32. Bölüm {Yıldızlar Ve Kırık Kalp}

47 7 119
                                    

Herkese iyi günlerrr...

Yine yeni yine yeniden karşınızdayız. Nasılsınız, durumlar nasıl? Hayat nasıl gidiyor?

Kötü gidiyorsa üzülmeyin kafanızı dağıtmaya geldim. En azından 5 dakikalığına dikkatinizi dağıtabilirim :)

Bir önceki bölüm yaşananları az çok hatırlıyorsanız ne mutlu bana. Şimdi kaldığım yerden devam ediyore...

Herkesle iyi okumalar!

🍁🍁🍁

Gözlerini kapatıp tekrardan Afife'nin dudaklarına uzandığı esnada araba fren sesi duydu ve mesafelerini bozmadan gözlerini açıp sessizce küfür etti.

Afife geri çekilirken fısıltıyla:

"Fatih geldi." diyerek aralarındaki mesafeyi açıp boğazını temizledi. Islak kirpikleri ışıkları boğuklaştırırken gözlerini sildi ve ıslak saçlarını geriye doğru attı.

Fatih imalı bir gülümsemeyle arabadan inerken ellerini ceplerine koydu. Daha sonra kalçasını arabanın kaputuna yaslayarak ikisini de süzdü.

"Vay... Vay.... Vay... Ben böyle ihanet görmedim. Gerçekten ikinize de çok kırıldım, gücendim, kalbim paramparça."

"Ne ihaneti? Ne saçmalıyorsun?" Selçuk Fatih'in diline düşeceklerini çoktan fark etmişti.

"Benden neden sakladınız?! Bensiz öpüşüyorlar bir de! Ayıp ayıp! Ben bu ilişki olsun diye kaç gece dua ettim senin haberin var mı?!" Selçuk tek kaşını kaldırdı.

"Sen? Dua ettin? Ve kabul olacağını düşündün? Öyle mi?"

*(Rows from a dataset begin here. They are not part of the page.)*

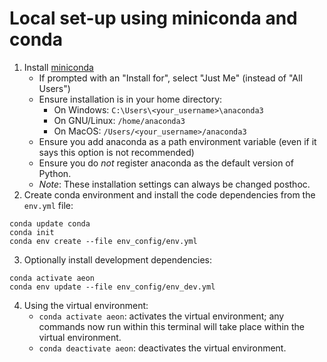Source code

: # Local set-up using miniconda and conda

1. Install [miniconda](https://docs.conda.io/en/latest/miniconda.html)
	- If prompted with an "Install for", select "Just Me" (instead of "All Users")
	- Ensure installation is in your home directory:
		- On Windows: `C:\Users\<your_username>\anaconda3`
		- On GNU/Linux: `/home/anaconda3`
		- On MacOS: `/Users/<your_username>/anaconda3`
	- Ensure you add anaconda as a path environment variable (even if it says this option is not recommended)
	- Ensure you do *not* register anaconda as the default version of Python.
	- _Note_: These installation settings can always be changed posthoc.
2. Create conda environment and install the code dependencies from the `env.yml` file:
```
conda update conda
conda init
conda env create --file env_config/env.yml
```
3. Optionally install development dependencies:
```
conda activate aeon
conda env update --file env_config/env_dev.yml
```
4. Using the virtual environment:
	- `conda activate aeon`: activates the virtual environment; any commands now run within this terminal will take place within the virtual environment.
	- `conda deactivate aeon`: deactivates the virtual environment.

"Evet! Ben Tanrı'ya inanırım." arlarında mandiar bir bakışma geçtikten sonra Selçuk başını iki yana salladı.

"Tamam, tamam. Hadi gidelim artık. Afife'yi eve bırakacağız."

Fatih ciddileşirken Afife'yi görmek için sağa doğru eğildi.

"Selam!" Afife elini kaldırarak selam verdi.

"Selam Fatih."

"N'oldu sana gözlerine falan-" Fatih tam soruyu sorarken Selçuk'un kaşlarını kaldırdığını görünce sustu.

"Neyse canım iyiyseniz problem yok. Hadi atlayın. İkinizde arkaya binin ama öne başkasını alacağım." Selçuk göz devirdi.

"Yalan söyleme. Kimi alacaksın öne."

"Çantam oturacak. Sana ne?" Selçuk gülümseyerek başını iki yana salladı ve Afife'ye döndü. Elini uzatarak tutmasını bekledi. Afife elini tutunca arabaya ilerledi. Arka kapıyı açarak Afife'yi bekledi. O geçtikten sonra yanına oturdu.

Fatih radyodan sakin bir şeyler açarken Selçuk'ta Afife'ye baktı. Kollarını göğsünde birleştirmiş camdan dışarı bakıyordu. Ellerini yavaşça saçlarına uzatıp bir araya toplayarak ensesinden çekti ve bir kaç kez döndürüp omzunun üstüne bıraktı. Hiçbir şey söylemeden geri çekildi.

"Selçuk."

"Hmm..."

"Ben eve gitmeyeceğim." Selçuk kaşlarını çattı.